Congratulations are due to ICBC for wanting to refine insurance rates so those responsible for accidents take more responsibility for their costs. Too bad about the choice of higher premiums for a single speeding ticket.
ICBC cited data apparently showing that drivers who get caught speeding or committing other traffic violations are twice as likely to have an accident as those who don’t.
If the corporation’s search for fairer insurance premiums is sincere, it should look at another inequity in its billing that’s not only backed up by reams of data from other markets, but also, unlike the speeding ticket proposal, oozes common sense.
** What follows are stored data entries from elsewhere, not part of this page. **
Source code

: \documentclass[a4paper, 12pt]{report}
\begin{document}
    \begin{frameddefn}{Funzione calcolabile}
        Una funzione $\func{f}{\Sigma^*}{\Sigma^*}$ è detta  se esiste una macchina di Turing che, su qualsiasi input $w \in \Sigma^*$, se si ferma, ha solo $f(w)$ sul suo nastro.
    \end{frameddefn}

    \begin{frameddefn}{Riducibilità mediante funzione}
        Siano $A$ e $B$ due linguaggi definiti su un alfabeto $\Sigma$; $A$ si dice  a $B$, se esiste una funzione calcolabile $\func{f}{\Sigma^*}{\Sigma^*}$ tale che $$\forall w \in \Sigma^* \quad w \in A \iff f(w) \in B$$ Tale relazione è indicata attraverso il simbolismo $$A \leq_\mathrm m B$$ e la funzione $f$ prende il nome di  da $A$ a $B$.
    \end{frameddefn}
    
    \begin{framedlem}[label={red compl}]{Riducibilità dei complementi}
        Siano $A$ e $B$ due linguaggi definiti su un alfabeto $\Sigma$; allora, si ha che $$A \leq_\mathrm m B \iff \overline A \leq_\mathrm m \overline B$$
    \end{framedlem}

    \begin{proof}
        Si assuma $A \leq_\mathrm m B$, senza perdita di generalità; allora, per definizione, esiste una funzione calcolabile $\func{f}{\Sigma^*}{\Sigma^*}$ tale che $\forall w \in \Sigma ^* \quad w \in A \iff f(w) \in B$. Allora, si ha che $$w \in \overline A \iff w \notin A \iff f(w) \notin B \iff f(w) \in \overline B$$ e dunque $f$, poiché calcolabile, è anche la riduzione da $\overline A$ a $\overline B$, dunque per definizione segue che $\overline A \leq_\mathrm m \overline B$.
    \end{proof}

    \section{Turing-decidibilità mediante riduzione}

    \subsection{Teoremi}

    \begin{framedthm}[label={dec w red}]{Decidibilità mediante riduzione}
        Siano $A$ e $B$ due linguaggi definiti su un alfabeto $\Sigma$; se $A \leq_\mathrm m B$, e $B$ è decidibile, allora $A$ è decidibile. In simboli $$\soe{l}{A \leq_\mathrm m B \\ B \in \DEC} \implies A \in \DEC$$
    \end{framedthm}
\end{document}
Known as pay-as-you-drive (PAYD) insurance, it adds distance travelled to the mix of factors that determine insurance rates.
I like to think of it as fair-rate insurance. Mileage driven affects accident rates, so basing insurance on distance travelled is a fairer way of allocating responsibility to those at higher risk of having an accident. Today, lower-mileage drivers subsidize higher-mileage drivers. Why should someone who drives only a few blocks to church on Sunday pay the same insurance as a person who drives long distances every day?
Just like the proposed speeding ticket change, PAYD aims to reduce the unfair subsidy paid by low-accident drivers to those who have more accidents, only it’s based on much more reliable data than a single traffic ticket.
PAYD insurance is now an option in Ontario, the Netherlands, Japan, Israel, South Africa and in 19 U.S. states. California insurance giants State Farm Mutual and the Auto Club of Southern California just introduced it in February and other insurers are expected to follow. The Brookings Institute in the U.S. found that using this pricing model would reduce private vehicle travel by about 8% and reduce emissions by 2%.
A new paper just released by Todd Litman of the Victoria Transport Policy Institute, commissioned by the Pacific Institute for Climate Solutions, shows that in other jurisdictions where PAYD has been implemented, motorists drive between 5% and 15% less when they know they can save money by reducing their mileage. He estimates the cost per kilometre could come out at around $0.06. Less driving results in fewer accidents and lower costs for ICBC.
As a monopoly with societal as well as a corporate financial responsibilities, ICBC is in a unique position to be a vehicle for the indisputable wider benefits that accompany PAYD: lower health-care costs, lower police costs, less congestion, less pollution, lower road expansion costs and fewer greenhouse gas emissions.
PAYD also opens up car ownership to low-income people who need a vehicle for occasional use, but can’t afford full-rate insurance under the present system.
To those who object that this would place a burden on people who have no choice but to drive long distances, that won’t necessarily happen. PAYD can be optional. The savings to ICBC from the lower-mileage drivers could be passed on to them, while everyone else keeps paying flat rates the way they do now.
PAYD need not involve invasive tracking devices on vehicles. It has been successfully implemented by having motorists prepay for the kilometres they expect to drive during the policy term and then settling accounts when it ends. If you’re over your prepaid mileage, you pay an additional bill before you can renew your registration. If you’re under, you get money back. Some private insurers use odometer readings verified by digital photos; others get readings confirmed by insurance brokers.
Figuring out the best way to make PAYD work for a monopoly insurer like ICBC will take some testing. ICBC should move on a pilot project to figure out how, not whether, to add distance to the mix of factors determining insurance rates.